Are you testing your documentation? If you write PowerShell scripts or modules, you are hopefully using Pester to test your code. And if you use PlatyPS to generate markdown documentation like I do, then you have a bunch of example PowerShell code sitting in .md files. But what happens if you rename a command, a parameter, or make a breaking change?

Your documentation is the face of your product. It's the source of truth for the people who use it, whether it's a PowerShell module or something else entirely unrelated. When your examples have errors in them, it won't be obvious to everyone. Some people may copy and paste your examples, see an error, and move on. Maybe they see the use of aliases and other coding patterns that are generally not recommended to use in source code or documentation and pick up those habits, or they become unsure about the overall quality of the product behind the documentation?

The MilestonePSTools PowerShell module I work on has 413 markdown files under the docs folder, and 394 of those files were generated by PlatyPS for commands in the module (in English and Spanish). I have a bunch of tests for the module itself, but until today I was not testing any examples or other PowerShell code blocks found in the documentation.

Oh aliases...

My PowerShell journey started in 2019 when I began building a module.
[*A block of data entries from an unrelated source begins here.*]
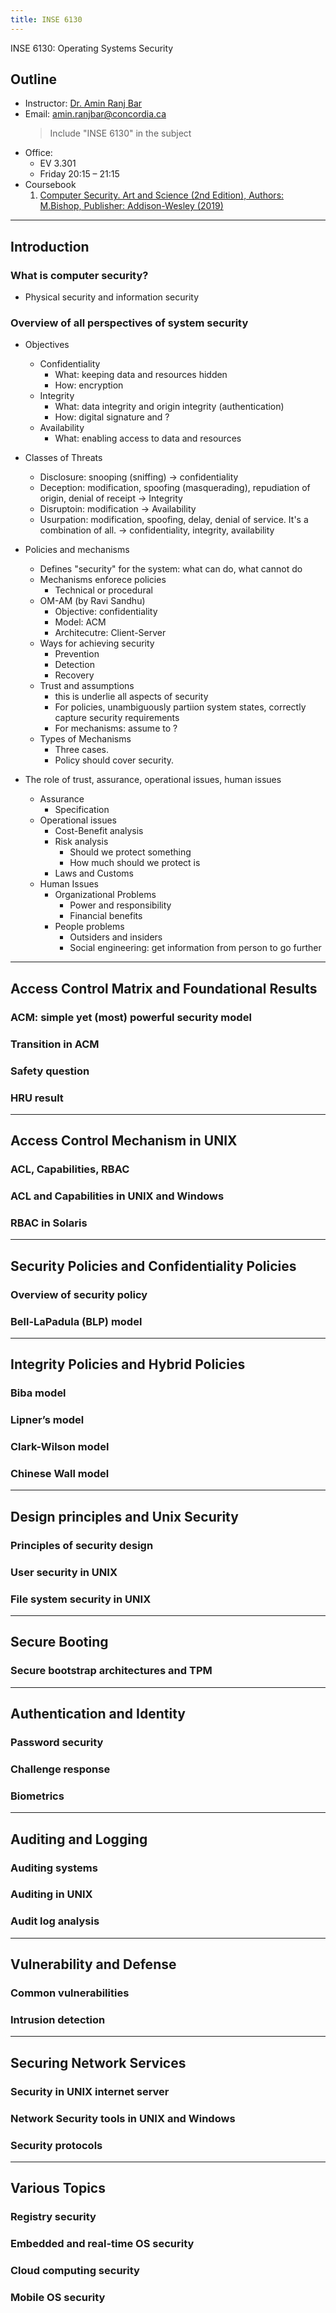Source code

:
 ```yaml
---
title: INSE 6130
---
```


INSE 6130: Operating Systems Security

<!--more-->

## Outline
* Instructor: [Dr. Amin Ranj Bar](#)
* Email: amin.ranjbar@concordia.ca
    > Include "INSE 6130" in the subject
* Office:
    * EV 3.301
    * Friday 20:15 – 21:15
* Coursebook
  1. [Computer Security. Art and Science (2nd Edition), Authors: M.Bishop, Publisher: Addison-Wesley (2019)](#)

---

## Introduction

### What is computer security?
* Physical security and information security

### Overview of all perspectives of system security

* Objectives
    * Confidentiality
        * What: keeping data and resources hidden
        * How: encryption
    * Integrity
        * What: data integrity and origin integrity (authentication)
        * How: digital signature and ?
    * Availability
        * What: enabling access to data and resources

* Classes of Threats
    * Disclosure: snooping (sniffing) -> confidentiality
    * Deception: modification, spoofing (masquerading), repudiation of origin, denial of receipt -> Integrity
    * Disruptoin: modification -> Availability
    * Usurpation: modification, spoofing, delay, denial of service. It's a combination of all. -> confidentiality, integrity, availability

* Policies and mechanisms
    * Defines "security" for the system: what can do, what cannot do
    * Mechanisms enforece policies
        * Technical or procedural
    * OM-AM (by Ravi Sandhu)
        * Objective: confidentiality
        * Model: ACM
        * Architecutre: Client-Server
    * Ways for achieving security
        * Prevention
        * Detection
        * Recovery
    * Trust and assumptions
        * this is underlie all aspects of security
        * For policies, unambiguously partiion system states, correctly capture security requirements
        * For mechanisms: assume to ?
    * Types of Mechanisms
        * Three cases.
        * Policy should cover security.

* The role of trust, assurance, operational issues, human issues
    * Assurance
        * Specification
    * Operational issues
        * Cost-Benefit analysis
        * Risk analysis
            * Should we protect something
            * How much should we protect is
        * Laws and Customs
    * Human Issues
        * Organizational Problems
            * Power and responsibility
            * Financial benefits
        * People problems
            * Outsiders and insiders
            * Social engineering: get information from person to go further

---

## Access Control Matrix and Foundational Results

### ACM: simple yet (most) powerful security model
### Transition in ACM
### Safety question
### HRU result

---

## Access Control Mechanism in UNIX

### ACL, Capabilities, RBAC
### ACL and Capabilities in UNIX and Windows
### RBAC in Solaris

---

## Security Policies and Confidentiality Policies

### Overview of security policy
### Bell-LaPadula (BLP) model

---

## Integrity Policies and Hybrid Policies

### Biba model
### Lipner’s model
### Clark-Wilson model
### Chinese Wall model

---

## Design principles and Unix Security

### Principles of security design
### User security in UNIX
### File system security in UNIX

---

## Secure Booting

### Secure bootstrap architectures and TPM

---

## Authentication and Identity

### Password security
### Challenge response
### Biometrics

---

## Auditing and Logging

### Auditing systems
### Auditing in UNIX
### Audit log analysis

---

## Vulnerability and Defense

### Common vulnerabilities
### Intrusion detection

---

## Securing Network Services

### Security in UNIX internet server
### Network Security tools in UNIX and Windows
### Security protocols

---

## Various Topics

### Registry security
### Embedded and real-time OS security
### Cloud computing security
### Mobile OS security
I was learning PowerShell at the same time I was building what would become a commercially used module, and learning best practices and common patterns from the community. One important best practice I failed to learn early on was use a prefix for the nouns in command names to prevent collisions with commands from other modules. So after I while, I started to add a "Vms" prefix to the commands in the module, and I started renaming commands and adding an alias to the new command matching the old one to help prevent breaking changes.

The Pester test screenshot at the top of this post shows that there are some old pre-prefix commands still in use. At the time the documentation was written, these weren't aliases at all. But they are now, and people reading this documentation might be confused about the command names, or they may just naturally start using the alias version of those commands because it's in the documentation so it must be right!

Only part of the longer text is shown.